Step 1: In the header of the form definition, add a xmlns alias for odk (shown added as the last xmlns alias at the bottom of the <h:html> tag):

<?xml version="1.0"?>
<h:html xmlns="http://www.w3.org/2002/xforms"
        xmlns:h="http://www.w3.org/1999/xhtml"
        xmlns:ev="http://www.w3.org/2001/xml-events"
        xmlns:xsd="http://www.w3.org/2001/XMLSchema"
        xmlns:jr="http://openrosa.org/javarosa"
        xmlns:odk="http://www.opendatakit.org/xforms"
        >
    <h:head>
     ...

Then, in the bind, you can define an odk:length attribute to specify the length of a string field. Length can be specified for barcode, select1 and string fields. Multi-selects (select) fields have a 255 character maximum length for each selection value (and selection values must not contain whitespace); there are no limits to the number of choices that may be selected within a multi-select.

...
<bind nodeset="/nm/repeat_observation/notes" type="string" odk:length="600"/>
...

XLSForm support for odk:length

This is partially supported in XLSForm.

In your survey sheet, create a column with this heading:

bind::odk-length

And, within that survey sheet, specify the number of characters needed for each text field that can hold more than 250 characters. e.g.,

600

NOTE: Text fields should not hold more than about 16,000 characters. If you require text strings of that size or larger, you should consider using file attachments. MySQL systems cannot hold more than about 16,000 characters.
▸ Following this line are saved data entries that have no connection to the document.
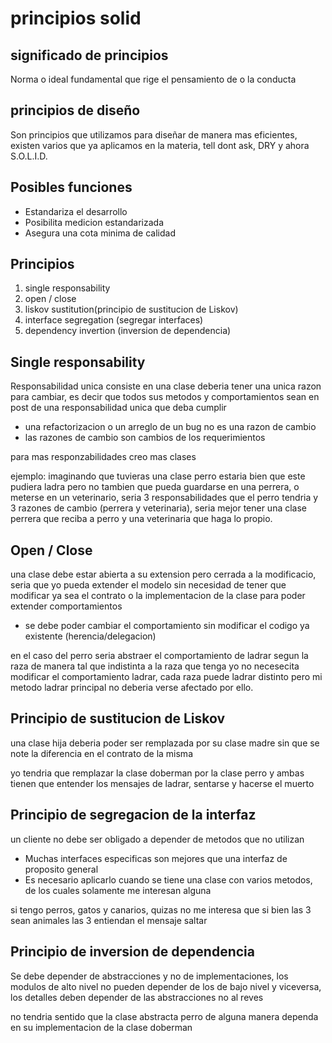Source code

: # principios solid

## significado de principios

Norma o ideal fundamental que rige el pensamiento de o la conducta

## principios de diseño

Son principios que utilizamos para diseñar de manera mas eficientes, existen varios que ya aplicamos en la materia, tell dont ask, DRY y ahora S.O.L.I.D.

## Posibles funciones

- Estandariza el desarrollo
- Posibilita medicion estandarizada
- Asegura una cota minima de calidad

## Principios

1. single responsability
2. open / close
3. liskov sustitution(principio de sustitucion de Liskov) 
4. interface segregation (segregar interfaces)
5. dependency invertion (inversion de dependencia)

## Single responsability 

Responsabilidad unica consiste en una clase deberia tener una unica razon para cambiar, es decir que todos sus metodos y comportamientos sean en post de una responsabilidad unica que deba cumplir

- una refactorizacion o un arreglo de un bug no es una razon de cambio
- las razones de cambio son cambios de los requerimientos

para mas responzabilidades creo mas clases

ejemplo: imaginando que tuvieras una clase perro estaria bien que este pudiera ladra pero no tambien que pueda guardarse en una perrera, o meterse en un veterinario, seria 3 responsabilidades que el perro tendria y 3 razones de cambio (perrera y veterinaria), seria mejor tener una clase perrera que reciba a perro y una veterinaria que haga lo propio.

## Open / Close

una clase debe estar abierta a su extension pero cerrada a la modificacio, seria que yo pueda extender el modelo sin necesidad de tener que modificar ya sea el contrato o la implementacion de la clase para poder extender comportamientos

- se debe poder cambiar el comportamiento sin modificar el codigo ya existente (herencia/delegacion)

en el caso del perro seria abstraer el comportamiento de ladrar segun la raza de manera tal que indistinta a la raza que tenga yo no necesecita modificar el comportamiento ladrar, cada raza puede ladrar distinto pero mi metodo ladrar principal no deberia verse afectado por ello.

## Principio de sustitucion de Liskov

una clase hija deberia poder ser remplazada por su clase madre sin que se note la diferencia en el contrato de la misma

yo tendria que remplazar la clase doberman por la clase perro y ambas tienen que entender los mensajes de ladrar, sentarse y hacerse el muerto

## Principio de segregacion de la interfaz

un cliente no debe ser obligado a depender de metodos que no utilizan

- Muchas interfaces especificas son mejores que una interfaz de proposito general
- Es necesario aplicarlo cuando se tiene una clase con varios metodos, de los cuales solamente me interesan alguna

si tengo perros, gatos y canarios, quizas no me interesa que si bien las 3 sean animales las 3 entiendan el mensaje saltar

## Principio de inversion de dependencia

Se debe depender de abstracciones y no de implementaciones, los modulos de alto nivel no pueden depender de los de bajo nivel y viceversa, los detalles deben depender de las abstracciones no al reves

no tendria sentido que la clase abstracta perro de alguna manera dependa en su implementacion de la clase doberman 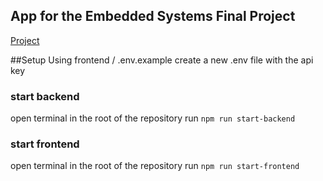 ## App for the Embedded Systems Final Project
[Project](https://github.com/erokasyuart/ES-Final-Project)


##Setup
Using frontend / .env.example  create a new .env file with the api key

### start backend
open terminal in the root of the repository
run `npm run start-backend`

### start frontend
open terminal in the root of the repository
run `npm run start-frontend`
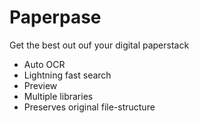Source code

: # Paperpase

Get the best out ouf your digital paperstack

- Auto OCR
- Lightning fast search
- Preview
- Multiple libraries
- Preserves original file-structure
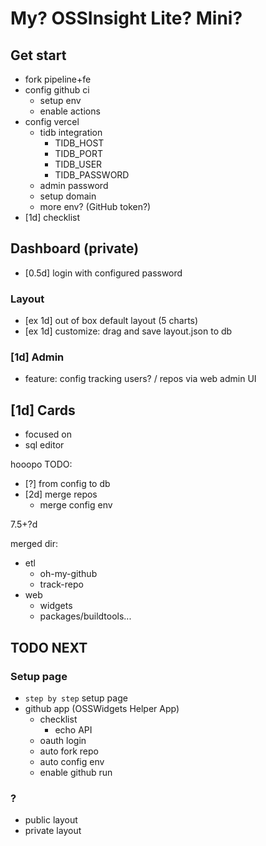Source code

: # My? OSSInsight Lite? Mini?

## Get start
- fork pipeline+fe
- config github ci
  - setup env
  - enable actions
- config vercel
  - tidb integration
    - TIDB_HOST
    - TIDB_PORT
    - TIDB_USER
    - TIDB_PASSWORD
  - admin password
  - setup domain
  - more env? (GitHub token?)
- [1d] checklist


## Dashboard (private)

- [0.5d] login with configured password

### Layout

- [ex 1d] out of box default layout (5 charts)
- [ex 1d] customize: drag and save layout.json to db

### [1d] Admin

- feature: config tracking users? / repos via web admin UI


## [1d] Cards

- focused on
- sql editor


hooopo TODO:
- [?] from config to db
- [2d] merge repos
  - merge config env


7.5+?d


merged dir:
- etl
  - oh-my-github
  - track-repo
- web
  - widgets
  - packages/buildtools...



## TODO NEXT
### Setup page

- `step by step` setup page
- github app (OSSWidgets Helper App)
  - checklist
    - echo API
  - oauth login
  - auto fork repo
  - auto config env
  - enable github run

### ?
- public layout
- private layout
When you generate the form, on the XLSForm tool on the ODK site, you will see a warning:

ODK Validate Warnings:
XForm Parse Warning: Warning: 1 Unrecognized attributes found in Element [bind] and will be ignored: [odk-length] Location:

    Problem found at nodeset: /html/head/model/bind
    With element <bind nodeset="/choice/hh/name" odk-length="600" required="true()" type="string"/>

    Problem found at nodeset: /html/head/model/bind
    With element <bind nodeset="/choice/hh/name" odk-length="600" required="true()" type="string"/>

This IS EXPECTED.

Download the form.

Edit the form in a text editor.

  • At the very top of the form, add: xmlns:odk="http://www.opendatakit.org/xforms" to the <h:html ...> line (2nd line in file) in a manner similar to the other xmlns directives in that line.
  • Search-and-replace odk-length with odk:length

Save your changes.

Download and run ODK Validate on this file. You should get warnings similar to the ones reported by the XLSForm tool, but with the bind line printing with 'length' and not 'odk:length' or 'odk-length'

Upload the form to your ODK Aggregate server.

Note that the field-length specification is ignored if this is an updated version of an existing form. The field-length specification is only used the first time a form is uploaded to ODK Aggregate. After that, all changes to this setting in subsequent versions are ignored because the table structures and storage have already been allocated.